# AIM OF THE EXERCISE
What lines below contain the string "blob"? List them all.

# RECORDS FOR PROCESSING
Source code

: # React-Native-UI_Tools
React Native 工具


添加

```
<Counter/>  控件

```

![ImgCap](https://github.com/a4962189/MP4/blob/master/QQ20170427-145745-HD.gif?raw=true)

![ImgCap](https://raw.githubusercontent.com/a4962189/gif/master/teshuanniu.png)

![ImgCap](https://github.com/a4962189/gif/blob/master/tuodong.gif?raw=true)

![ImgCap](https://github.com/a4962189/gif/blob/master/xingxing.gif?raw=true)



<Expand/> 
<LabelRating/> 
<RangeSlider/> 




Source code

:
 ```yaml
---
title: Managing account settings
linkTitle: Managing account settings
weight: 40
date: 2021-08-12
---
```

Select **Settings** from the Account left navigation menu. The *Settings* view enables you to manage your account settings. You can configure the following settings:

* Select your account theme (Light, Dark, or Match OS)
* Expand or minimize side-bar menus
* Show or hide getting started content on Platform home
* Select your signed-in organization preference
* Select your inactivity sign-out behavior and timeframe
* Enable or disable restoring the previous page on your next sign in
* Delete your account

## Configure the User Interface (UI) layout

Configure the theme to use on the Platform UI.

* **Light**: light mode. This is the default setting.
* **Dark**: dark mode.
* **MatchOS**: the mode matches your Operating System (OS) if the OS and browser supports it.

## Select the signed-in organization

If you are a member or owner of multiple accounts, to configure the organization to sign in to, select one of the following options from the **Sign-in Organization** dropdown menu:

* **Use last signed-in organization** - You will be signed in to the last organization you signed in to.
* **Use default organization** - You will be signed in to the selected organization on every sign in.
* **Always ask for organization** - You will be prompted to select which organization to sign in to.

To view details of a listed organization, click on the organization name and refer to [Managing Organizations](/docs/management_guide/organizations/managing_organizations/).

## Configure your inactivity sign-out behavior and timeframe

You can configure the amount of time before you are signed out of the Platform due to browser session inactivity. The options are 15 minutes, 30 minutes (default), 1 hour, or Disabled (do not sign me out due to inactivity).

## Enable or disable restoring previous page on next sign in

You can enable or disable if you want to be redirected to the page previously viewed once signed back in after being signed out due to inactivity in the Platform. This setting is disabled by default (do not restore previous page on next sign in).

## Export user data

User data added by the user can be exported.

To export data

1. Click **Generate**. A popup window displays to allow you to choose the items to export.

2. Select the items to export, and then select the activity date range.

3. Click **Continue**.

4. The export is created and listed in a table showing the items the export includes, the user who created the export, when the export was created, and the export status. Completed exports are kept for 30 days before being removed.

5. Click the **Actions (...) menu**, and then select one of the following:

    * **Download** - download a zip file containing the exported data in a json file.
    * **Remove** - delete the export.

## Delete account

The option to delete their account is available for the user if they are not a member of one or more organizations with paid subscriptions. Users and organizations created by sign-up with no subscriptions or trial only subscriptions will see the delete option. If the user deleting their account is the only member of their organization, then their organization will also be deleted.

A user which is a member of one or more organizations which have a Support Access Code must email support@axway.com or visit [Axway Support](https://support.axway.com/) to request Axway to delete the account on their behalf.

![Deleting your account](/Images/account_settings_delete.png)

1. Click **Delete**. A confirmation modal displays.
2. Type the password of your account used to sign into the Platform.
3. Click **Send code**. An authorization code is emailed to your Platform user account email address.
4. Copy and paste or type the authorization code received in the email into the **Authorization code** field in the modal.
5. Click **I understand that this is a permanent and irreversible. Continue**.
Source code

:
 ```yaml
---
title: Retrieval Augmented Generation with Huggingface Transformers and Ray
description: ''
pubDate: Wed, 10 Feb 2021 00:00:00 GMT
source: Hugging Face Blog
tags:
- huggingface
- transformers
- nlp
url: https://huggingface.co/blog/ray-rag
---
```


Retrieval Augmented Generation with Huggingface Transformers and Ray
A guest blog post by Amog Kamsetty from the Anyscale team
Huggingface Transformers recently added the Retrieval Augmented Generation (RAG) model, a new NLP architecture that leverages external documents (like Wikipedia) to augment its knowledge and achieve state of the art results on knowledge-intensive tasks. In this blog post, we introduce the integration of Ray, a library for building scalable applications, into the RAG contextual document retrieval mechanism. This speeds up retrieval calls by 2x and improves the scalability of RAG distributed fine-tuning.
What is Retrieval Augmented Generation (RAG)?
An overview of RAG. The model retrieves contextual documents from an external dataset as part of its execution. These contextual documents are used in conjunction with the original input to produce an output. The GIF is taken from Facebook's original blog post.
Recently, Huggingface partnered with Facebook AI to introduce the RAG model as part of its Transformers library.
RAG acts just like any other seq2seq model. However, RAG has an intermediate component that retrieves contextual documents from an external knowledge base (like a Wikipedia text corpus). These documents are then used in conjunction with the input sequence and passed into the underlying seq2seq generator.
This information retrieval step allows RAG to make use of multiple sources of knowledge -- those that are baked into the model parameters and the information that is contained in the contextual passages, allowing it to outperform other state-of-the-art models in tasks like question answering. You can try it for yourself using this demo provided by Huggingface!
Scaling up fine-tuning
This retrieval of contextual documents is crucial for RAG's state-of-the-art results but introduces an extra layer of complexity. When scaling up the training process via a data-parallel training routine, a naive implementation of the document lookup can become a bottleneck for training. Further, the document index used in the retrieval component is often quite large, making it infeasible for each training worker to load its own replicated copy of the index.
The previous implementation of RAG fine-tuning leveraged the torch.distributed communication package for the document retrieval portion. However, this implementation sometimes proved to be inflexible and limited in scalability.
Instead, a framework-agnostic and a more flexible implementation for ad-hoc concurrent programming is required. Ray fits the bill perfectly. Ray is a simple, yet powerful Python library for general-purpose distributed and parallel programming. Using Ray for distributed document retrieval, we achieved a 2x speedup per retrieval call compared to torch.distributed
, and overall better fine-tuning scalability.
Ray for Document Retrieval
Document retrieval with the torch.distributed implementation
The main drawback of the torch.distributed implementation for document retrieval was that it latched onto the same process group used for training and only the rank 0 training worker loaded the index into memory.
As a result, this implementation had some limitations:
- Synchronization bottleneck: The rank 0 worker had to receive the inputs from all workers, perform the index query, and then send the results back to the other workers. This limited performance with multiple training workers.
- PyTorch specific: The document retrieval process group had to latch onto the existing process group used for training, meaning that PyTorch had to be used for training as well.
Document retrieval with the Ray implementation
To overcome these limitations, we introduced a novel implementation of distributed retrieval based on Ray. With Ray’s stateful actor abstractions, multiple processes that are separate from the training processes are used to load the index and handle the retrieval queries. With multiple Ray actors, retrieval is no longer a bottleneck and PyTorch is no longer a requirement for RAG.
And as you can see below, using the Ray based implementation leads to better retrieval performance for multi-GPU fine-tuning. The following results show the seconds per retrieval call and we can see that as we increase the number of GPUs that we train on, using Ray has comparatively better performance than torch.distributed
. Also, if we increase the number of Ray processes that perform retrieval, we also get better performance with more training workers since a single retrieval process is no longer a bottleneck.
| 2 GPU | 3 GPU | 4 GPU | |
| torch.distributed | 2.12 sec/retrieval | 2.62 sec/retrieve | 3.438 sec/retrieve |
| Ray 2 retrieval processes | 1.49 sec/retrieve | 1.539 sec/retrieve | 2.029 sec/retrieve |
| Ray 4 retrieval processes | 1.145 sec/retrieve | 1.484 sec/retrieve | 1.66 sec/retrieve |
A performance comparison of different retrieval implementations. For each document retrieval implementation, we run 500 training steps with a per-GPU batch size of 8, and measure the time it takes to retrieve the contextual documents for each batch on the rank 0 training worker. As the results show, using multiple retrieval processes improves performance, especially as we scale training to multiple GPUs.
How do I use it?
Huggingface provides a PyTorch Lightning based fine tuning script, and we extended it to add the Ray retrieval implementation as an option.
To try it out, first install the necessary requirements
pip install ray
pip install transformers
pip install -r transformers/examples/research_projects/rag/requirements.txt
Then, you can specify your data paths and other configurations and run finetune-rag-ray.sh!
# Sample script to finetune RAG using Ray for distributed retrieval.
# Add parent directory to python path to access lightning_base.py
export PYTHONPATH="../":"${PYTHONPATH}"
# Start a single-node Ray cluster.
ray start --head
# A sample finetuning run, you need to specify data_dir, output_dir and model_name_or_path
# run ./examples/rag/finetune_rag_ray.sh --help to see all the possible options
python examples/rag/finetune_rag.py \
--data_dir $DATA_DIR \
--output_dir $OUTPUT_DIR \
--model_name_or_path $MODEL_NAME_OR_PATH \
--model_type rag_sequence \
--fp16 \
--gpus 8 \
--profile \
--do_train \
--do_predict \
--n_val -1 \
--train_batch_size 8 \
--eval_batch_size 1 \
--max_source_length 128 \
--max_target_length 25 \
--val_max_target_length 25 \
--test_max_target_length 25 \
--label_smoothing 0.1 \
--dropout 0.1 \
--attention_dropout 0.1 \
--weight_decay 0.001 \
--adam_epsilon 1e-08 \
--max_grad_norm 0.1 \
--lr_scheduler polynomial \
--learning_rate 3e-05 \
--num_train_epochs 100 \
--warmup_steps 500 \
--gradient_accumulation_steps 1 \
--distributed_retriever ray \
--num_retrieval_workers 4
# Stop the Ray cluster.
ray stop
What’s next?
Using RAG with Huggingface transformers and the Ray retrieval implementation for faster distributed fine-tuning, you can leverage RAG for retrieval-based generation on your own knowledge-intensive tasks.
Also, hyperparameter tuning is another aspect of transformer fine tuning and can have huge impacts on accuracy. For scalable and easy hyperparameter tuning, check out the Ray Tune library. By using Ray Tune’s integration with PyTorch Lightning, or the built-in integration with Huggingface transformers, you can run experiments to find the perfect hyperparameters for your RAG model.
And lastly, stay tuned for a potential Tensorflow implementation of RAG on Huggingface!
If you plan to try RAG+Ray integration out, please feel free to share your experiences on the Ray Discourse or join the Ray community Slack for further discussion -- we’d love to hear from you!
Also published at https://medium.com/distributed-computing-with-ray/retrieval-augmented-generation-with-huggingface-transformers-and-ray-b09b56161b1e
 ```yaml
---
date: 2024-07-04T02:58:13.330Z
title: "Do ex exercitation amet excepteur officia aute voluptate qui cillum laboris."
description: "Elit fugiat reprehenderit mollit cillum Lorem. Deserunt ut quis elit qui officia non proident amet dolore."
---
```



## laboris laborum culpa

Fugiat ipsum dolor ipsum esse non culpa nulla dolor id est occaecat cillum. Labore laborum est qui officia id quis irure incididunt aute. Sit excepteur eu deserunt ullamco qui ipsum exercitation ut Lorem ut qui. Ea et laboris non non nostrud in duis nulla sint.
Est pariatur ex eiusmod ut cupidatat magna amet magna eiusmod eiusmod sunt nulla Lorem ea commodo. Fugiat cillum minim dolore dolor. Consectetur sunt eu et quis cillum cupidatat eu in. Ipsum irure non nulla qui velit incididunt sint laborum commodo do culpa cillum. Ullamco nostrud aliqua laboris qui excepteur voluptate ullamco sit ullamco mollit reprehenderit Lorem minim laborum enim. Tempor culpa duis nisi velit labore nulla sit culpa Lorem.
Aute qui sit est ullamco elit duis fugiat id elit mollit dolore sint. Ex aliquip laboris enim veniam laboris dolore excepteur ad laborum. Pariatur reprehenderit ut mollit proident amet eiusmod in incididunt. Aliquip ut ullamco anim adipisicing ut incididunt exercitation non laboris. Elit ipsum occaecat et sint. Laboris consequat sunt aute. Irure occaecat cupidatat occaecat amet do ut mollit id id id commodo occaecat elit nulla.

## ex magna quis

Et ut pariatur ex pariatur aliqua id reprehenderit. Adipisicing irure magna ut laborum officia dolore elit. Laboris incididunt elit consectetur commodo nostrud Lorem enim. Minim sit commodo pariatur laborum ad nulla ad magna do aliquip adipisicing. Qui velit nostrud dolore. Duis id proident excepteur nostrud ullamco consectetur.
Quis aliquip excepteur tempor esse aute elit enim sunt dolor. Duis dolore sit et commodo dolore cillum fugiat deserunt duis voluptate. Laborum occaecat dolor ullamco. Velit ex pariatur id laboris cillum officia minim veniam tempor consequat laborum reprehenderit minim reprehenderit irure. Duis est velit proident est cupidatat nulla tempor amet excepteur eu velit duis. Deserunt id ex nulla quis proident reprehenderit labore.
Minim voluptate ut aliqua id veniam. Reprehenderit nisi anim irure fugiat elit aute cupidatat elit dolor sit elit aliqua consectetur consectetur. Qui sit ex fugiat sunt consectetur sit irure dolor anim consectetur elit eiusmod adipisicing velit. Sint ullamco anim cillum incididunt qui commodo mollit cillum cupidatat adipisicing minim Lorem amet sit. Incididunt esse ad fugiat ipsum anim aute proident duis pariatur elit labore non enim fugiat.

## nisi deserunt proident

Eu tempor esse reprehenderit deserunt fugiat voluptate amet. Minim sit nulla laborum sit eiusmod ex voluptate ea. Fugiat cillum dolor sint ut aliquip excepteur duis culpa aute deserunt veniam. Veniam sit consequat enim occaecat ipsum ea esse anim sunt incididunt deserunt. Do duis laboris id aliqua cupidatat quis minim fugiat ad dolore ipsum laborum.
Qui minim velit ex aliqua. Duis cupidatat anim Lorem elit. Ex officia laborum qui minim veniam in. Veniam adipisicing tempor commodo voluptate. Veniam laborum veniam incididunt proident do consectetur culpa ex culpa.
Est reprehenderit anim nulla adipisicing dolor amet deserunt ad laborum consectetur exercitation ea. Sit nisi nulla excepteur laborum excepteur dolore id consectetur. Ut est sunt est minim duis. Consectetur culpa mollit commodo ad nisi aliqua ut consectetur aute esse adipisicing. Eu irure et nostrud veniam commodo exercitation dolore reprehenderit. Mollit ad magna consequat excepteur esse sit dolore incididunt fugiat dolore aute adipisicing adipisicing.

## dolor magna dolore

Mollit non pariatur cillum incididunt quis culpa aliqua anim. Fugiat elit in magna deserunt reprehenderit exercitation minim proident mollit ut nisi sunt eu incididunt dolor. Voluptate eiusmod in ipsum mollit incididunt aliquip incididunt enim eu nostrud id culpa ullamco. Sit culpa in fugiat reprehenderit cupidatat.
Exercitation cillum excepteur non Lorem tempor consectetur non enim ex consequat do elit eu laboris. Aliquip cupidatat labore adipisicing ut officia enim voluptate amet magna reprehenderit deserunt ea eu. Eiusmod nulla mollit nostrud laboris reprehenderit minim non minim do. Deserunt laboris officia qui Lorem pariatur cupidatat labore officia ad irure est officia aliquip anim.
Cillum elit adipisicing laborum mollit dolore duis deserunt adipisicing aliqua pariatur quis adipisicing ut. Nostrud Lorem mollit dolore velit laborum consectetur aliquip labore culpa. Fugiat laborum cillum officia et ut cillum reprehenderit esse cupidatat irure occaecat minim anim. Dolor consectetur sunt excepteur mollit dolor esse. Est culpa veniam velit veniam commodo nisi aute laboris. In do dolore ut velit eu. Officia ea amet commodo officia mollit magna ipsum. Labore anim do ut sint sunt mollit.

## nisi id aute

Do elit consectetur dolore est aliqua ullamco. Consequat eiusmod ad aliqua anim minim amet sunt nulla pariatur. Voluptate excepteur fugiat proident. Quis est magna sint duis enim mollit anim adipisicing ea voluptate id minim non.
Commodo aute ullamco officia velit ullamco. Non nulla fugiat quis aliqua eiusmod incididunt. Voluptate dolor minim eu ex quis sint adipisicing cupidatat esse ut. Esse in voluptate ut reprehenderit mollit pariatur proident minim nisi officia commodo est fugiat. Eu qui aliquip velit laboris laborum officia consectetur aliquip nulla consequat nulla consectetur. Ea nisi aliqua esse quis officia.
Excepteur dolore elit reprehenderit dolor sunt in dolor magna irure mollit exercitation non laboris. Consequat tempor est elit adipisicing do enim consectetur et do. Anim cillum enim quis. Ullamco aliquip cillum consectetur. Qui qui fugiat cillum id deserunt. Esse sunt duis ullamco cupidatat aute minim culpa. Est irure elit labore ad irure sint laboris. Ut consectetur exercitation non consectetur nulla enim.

# ANSWER SECTION
![ImgCap](https://github.com/a4962189/MP4/blob/master/QQ20170427-145745-HD.gif?raw=true)
![ImgCap](https://github.com/a4962189/gif/blob/master/tuodong.gif?raw=true)
![ImgCap](https://github.com/a4962189/gif/blob/master/xingxing.gif?raw=true)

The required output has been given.